O hiperandrogenismo pode ser observado visualmente pela presença de acne e crescimento de pelos no corpo (hirsutismo) da mulher. Entretanto, em casos mais sutis, só pode ser constatado por meio de exames laboratoriais.

Intestino e suas relações com a SOP

O estudo acima citado foi projetado para analisar vários fatores ao avaliar o intestino e sua conexão à inflamação e à síndrome do ovário policístico(3).

Como sugerido, foi constatado que havia marcadores significativamente mais altos de inflamação sistêmica em pacientes com SOP, especificamente leucócitos e linfócitos, que são glóbulos brancos do sistema imunológico.

Na observação exclusiva de inflamação no intestino, não houve diferença entre o grupo de teste e o grupo de controle, sendo que o biomarcador utilizado foi a calprotectina fecal.
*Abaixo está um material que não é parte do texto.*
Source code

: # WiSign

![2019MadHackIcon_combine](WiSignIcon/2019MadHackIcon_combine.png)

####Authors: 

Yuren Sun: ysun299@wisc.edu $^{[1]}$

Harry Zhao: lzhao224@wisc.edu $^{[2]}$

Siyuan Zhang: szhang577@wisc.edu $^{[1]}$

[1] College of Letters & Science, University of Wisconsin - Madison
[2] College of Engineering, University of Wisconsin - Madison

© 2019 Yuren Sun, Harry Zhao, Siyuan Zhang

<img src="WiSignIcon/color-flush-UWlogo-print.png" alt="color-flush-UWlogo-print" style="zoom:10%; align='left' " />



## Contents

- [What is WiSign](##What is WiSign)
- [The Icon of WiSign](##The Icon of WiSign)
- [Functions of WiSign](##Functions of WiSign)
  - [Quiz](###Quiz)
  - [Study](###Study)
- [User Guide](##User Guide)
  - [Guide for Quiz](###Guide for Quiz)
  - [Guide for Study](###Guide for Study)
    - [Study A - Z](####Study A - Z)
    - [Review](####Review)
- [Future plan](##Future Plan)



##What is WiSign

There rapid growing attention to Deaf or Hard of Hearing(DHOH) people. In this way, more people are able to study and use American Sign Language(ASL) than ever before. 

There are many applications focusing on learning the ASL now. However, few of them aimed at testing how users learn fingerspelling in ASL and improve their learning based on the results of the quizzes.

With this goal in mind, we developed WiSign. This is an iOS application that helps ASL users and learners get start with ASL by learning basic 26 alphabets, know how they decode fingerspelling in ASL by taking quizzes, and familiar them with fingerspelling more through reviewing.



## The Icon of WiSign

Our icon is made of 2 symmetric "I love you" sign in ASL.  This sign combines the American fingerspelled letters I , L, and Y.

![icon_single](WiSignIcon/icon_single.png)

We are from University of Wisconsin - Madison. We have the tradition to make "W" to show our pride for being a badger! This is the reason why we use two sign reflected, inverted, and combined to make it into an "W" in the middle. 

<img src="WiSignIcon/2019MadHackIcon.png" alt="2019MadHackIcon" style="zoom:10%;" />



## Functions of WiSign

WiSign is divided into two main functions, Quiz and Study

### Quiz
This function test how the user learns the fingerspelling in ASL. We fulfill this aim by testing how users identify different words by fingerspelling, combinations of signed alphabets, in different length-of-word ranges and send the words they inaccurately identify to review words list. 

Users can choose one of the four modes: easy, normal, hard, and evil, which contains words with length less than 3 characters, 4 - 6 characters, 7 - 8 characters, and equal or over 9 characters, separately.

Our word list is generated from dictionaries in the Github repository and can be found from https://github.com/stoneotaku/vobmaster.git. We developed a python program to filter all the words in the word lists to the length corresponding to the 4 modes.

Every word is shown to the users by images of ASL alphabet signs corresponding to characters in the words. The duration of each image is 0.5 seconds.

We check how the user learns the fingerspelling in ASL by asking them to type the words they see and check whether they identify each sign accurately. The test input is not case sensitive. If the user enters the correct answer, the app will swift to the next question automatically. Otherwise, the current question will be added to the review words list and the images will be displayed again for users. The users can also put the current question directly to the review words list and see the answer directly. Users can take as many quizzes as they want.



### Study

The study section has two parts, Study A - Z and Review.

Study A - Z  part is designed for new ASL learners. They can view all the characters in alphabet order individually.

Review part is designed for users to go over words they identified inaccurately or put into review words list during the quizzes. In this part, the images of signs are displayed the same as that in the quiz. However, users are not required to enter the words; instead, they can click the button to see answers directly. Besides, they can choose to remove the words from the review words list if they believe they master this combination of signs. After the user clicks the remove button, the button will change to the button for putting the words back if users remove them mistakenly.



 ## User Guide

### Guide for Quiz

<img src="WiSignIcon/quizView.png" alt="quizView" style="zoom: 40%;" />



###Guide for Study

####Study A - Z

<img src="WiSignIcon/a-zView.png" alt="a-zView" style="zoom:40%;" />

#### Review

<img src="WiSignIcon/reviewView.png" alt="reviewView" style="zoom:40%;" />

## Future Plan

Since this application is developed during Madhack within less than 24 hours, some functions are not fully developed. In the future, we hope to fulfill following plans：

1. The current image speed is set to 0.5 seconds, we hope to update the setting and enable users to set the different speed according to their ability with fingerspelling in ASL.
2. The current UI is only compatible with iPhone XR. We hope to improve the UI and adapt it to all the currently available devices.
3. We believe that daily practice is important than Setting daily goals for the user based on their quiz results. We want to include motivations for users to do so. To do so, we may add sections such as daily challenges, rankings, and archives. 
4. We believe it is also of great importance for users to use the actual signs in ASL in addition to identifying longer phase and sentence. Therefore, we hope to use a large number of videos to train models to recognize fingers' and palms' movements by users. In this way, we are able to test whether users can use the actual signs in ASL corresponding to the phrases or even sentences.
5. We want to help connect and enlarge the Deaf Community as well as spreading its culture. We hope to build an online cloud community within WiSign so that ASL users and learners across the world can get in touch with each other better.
Ao investigar a saúde dos intestinos, a presença da enzima diamina oxidase (DAO), que é um biomarcador para danos nas células do epitélio intestinal, foi maior em pacientes com SOP em comparação com o grupo de controle.

Além disso, o nível de zonulina, proteína que aumenta a permeabilidade das junções apertadas entre as células da parede do trato digestivo, também foi significativamente maior em pacientes com a síndrome.

Isso está relacionado à discussão citada no início deste artigo sobre lipopolissacarídeos (LPS) bacterianos e intestino permeável. Quando há um quadro de intestino permeável, também conhecido como hiperpermeabilidade intestinal, os LPS, que são uma toxina bacteriana, podem entrar na corrente sanguínea e causar uma inflamação, que é denominada como endotoxemia(4).

Curiosamente, o estudo mostrou que a biomarcação de LPS não era maior no sangue de mulheres com SOP.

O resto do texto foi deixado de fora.